In the civil parish of Canterbury.
In the historic county of Kent.
Modern Authority of Kent.
1974 county of Kent.

OS Map Grid Reference: TR145574
Latitude 51.28142° Longitude 1.07567°

Canterbury City Wall has been described as a certain Urban Defence.

There are major building remains.

This site is a scheduled monument protected by law.
This is a Grade 1 listed building protected by law*.

Description

Wall built along line of the roman wall. Rebuilt in stone from 1370's, more than half the circuit survives with bastions with early gunports and the West gate also survives. Murage granted in 1378, 1379, 1385, 1399 and 1402.

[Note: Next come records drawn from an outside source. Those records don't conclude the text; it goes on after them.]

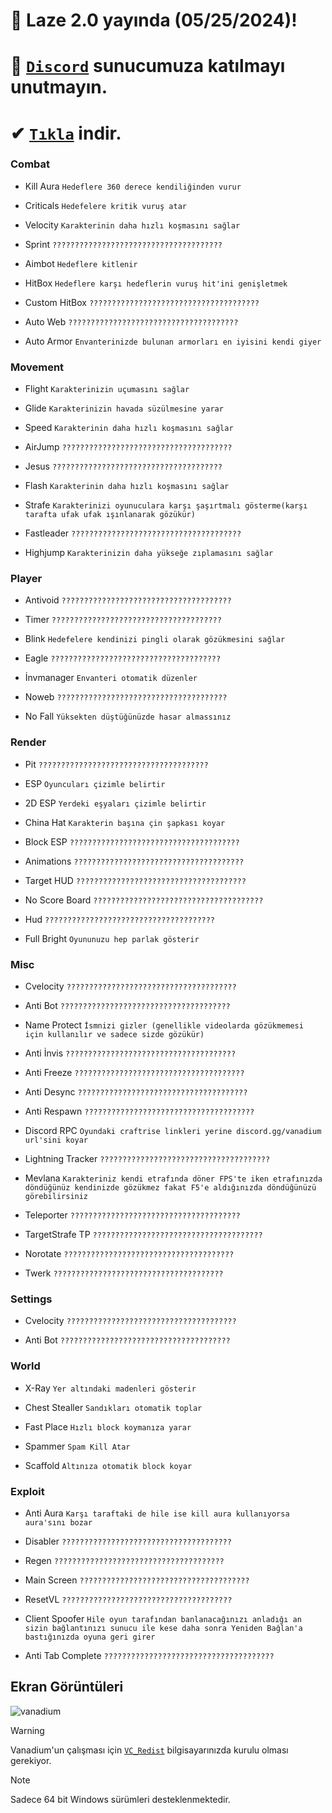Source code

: # 🔶 Laze 2.0 yayında (05/25/2024)!
# 🔷 [`Discord`](https://discord.gg/vanadium) sunucumuza katılmayı unutmayın.
# ✔ [`Tıkla`](https://github.com/aaleaf/Laze/releases/tag/Laze) indir.

### Combat

* Kill Aura
`Hedeflere 360 derece kendiliğinden vurur`

* Criticals
`Hedefelere kritik vuruş atar`

* Velocity
`Karakterinin daha hızlı koşmasını sağlar`

* Sprint
 `??????????????????????????????????????`

* Aimbot
`Hedeflere kitlenir`

* HitBox
 `Hedeflere karşı hedeflerin vuruş hit'ini genişletmek`

* Custom HitBox
 `??????????????????????????????????????`

* Auto Web
 `??????????????????????????????????????`

* Auto Armor
 `Envanterinizde bulunan armorları en iyisini kendi giyer`

### Movement

* Flight
 `Karakterinizin uçumasını sağlar`

* Glide
 `Karakterinizin havada süzülmesine yarar`

* Speed
`Karakterinin daha hızlı koşmasını sağlar`

* AirJump
`??????????????????????????????????????`

* Jesus
`??????????????????????????????????????`

* Flash
`Karakterinin daha hızlı koşmasını sağlar`

* Strafe
`Karakterinizi oyunuculara karşı şaşırtmalı gösterme(karşı tarafta ufak ufak ışınlanarak gözükür)`

* Fastleader
`??????????????????????????????????????`

* Highjump
`Karakterinizin daha yükseğe zıplamasını sağlar`

### Player

* Antivoid
`??????????????????????????????????????`

* Timer
`??????????????????????????????????????`

* Blink
  `Hedefelere kendinizi pingli olarak gözükmesini sağlar`

* Eagle
  `??????????????????????????????????????`

* İnvmanager
  `Envanteri otomatik düzenler`

* Noweb
  `??????????????????????????????????????`

* No Fall
  `Yüksekten düştüğünüzde hasar almassınız`

### Render

* Pit
`??????????????????????????????????????`

* ESP
`Oyuncuları çizimle belirtir`

* 2D ESP
`Yerdeki eşyaları çizimle belirtir`

* China Hat
`Karakterin başına çin şapkası koyar`

* Block ESP
`??????????????????????????????????????`

* Animations
`??????????????????????????????????????`

* Target HUD
`??????????????????????????????????????`

* No Score Board
`??????????????????????????????????????`

* Hud
`??????????????????????????????????????`

* Full Bright
`Oyununuzu hep parlak gösterir`

### Misc

* Cvelocity
`??????????????????????????????????????`

* Anti Bot
`??????????????????????????????????????`

* Name Protect
`İsmnizi gizler (genellikle videolarda gözükmemesi için kullanılır ve sadece sizde gözükür)`

* Anti İnvis
`??????????????????????????????????????`

* Anti Freeze
`??????????????????????????????????????`

* Anti Desync
`??????????????????????????????????????`

* Anti Respawn
`??????????????????????????????????????`

* Discord RPC
`Oyundaki craftrise linkleri yerine discord.gg/vanadium url'sini koyar`

* Lightning Tracker
`??????????????????????????????????????`

* Mevlana
`Karakteriniz kendi etrafında döner FPS'te iken etrafınızda döndüğünüz kendinizde gözükmez fakat F5'e aldığınızda döndüğünüzü görebilirsiniz`

* Teleporter
`??????????????????????????????????????`

* TargetStrafe TP
`??????????????????????????????????????`

* Norotate
`??????????????????????????????????????`

* Twerk
`??????????????????????????????????????`

### Settings

* Cvelocity
`??????????????????????????????????????`

* Anti Bot
`??????????????????????????????????????`

### World

* X-Ray
`Yer altındaki madenleri gösterir`

* Chest Stealler
`Sandıkları otomatik toplar`

* Fast Place
`Hızlı block koymanıza yarar`

* Spammer
`Spam Kill Atar`

* Scaffold
`Altınıza otomatik block koyar`

### Exploit

* Anti Aura
`Karşı taraftaki de hile ise kill aura kullanıyorsa aura'sını bozar`

* Disabler
`??????????????????????????????????????`

* Regen
`??????????????????????????????????????`

* Main Screen
`??????????????????????????????????????`

* ResetVL
`??????????????????????????????????????`

* Client Spoofer
`Hile oyun tarafından banlanacağınızı anladığı an sizin bağlantınızı sunucu ile kese daha sonra Yeniden Bağlan'a bastığınızda oyuna geri girer`

* Anti Tab Complete
`??????????????????????????????????????`

## Ekran Görüntüleri
![vanadium](https://github.com/user-attachments/assets/a7207313-661e-486b-88a2-3343f5f5bf53)

> [!WARNING]
> Vanadium'un çalışması için [`VC_Redist`](https://aka.ms/vs/17/release/vc_redist.x64.exe) bilgisayarınızda kurulu olması gerekiyor.

> [!NOTE]
> Sadece 64 bit Windows sürümleri desteklenmektedir.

Westgate is the largest surviving city gate in England. There was a gate here at the time of the Norman Conquest. Whether there was a Roman Gate or not is still a subject of doubt; it is not clear if the settlement in those days extended as far as Westgate, though the latest deductions by the archaeologists move them to accept the existence of a Roman Westgate on this site. The early gate had over it a little parish church, that of Holy Cross. In 1379, both church and gate were taken down, the church being rebuilt in its present situation adjacent to the gate, which was reconstructed by Simon of Sudbury, the Archbishop who met his death at the hands of the revolted peasants when they occupied London in 1381. It consists of two huge drum towers, 60 feet in height, flanking a great entrance, which even nowadays is large enough to accommodate the biggest double-decker bus. The entrance was originally protected by wooden doors, a portcullis and a draw-bridge. As a mark of gratitude the Mayor and Corporation were wont to go to pray at Sudbury's tomb in the Cathedral every year, except when they were quarrelling with the monks, when they held the service under the arch of Westgate itself. In 1450, the Mayor and Citizens captured the rebel known as Bluebeard the Hermit, and handed him over to King Henry VI, who executed him and sent his head back to Canterbury as a souvenir of the episode, to be stuck on Westgate. From the 15th century the gate became the City prison. Some centuries back the guardrooms, used as cells, were lined with massive timbering, and the portcullis was formed into the top of the condemned cell erected in the main chamber over the roadway. (Urry, 1948)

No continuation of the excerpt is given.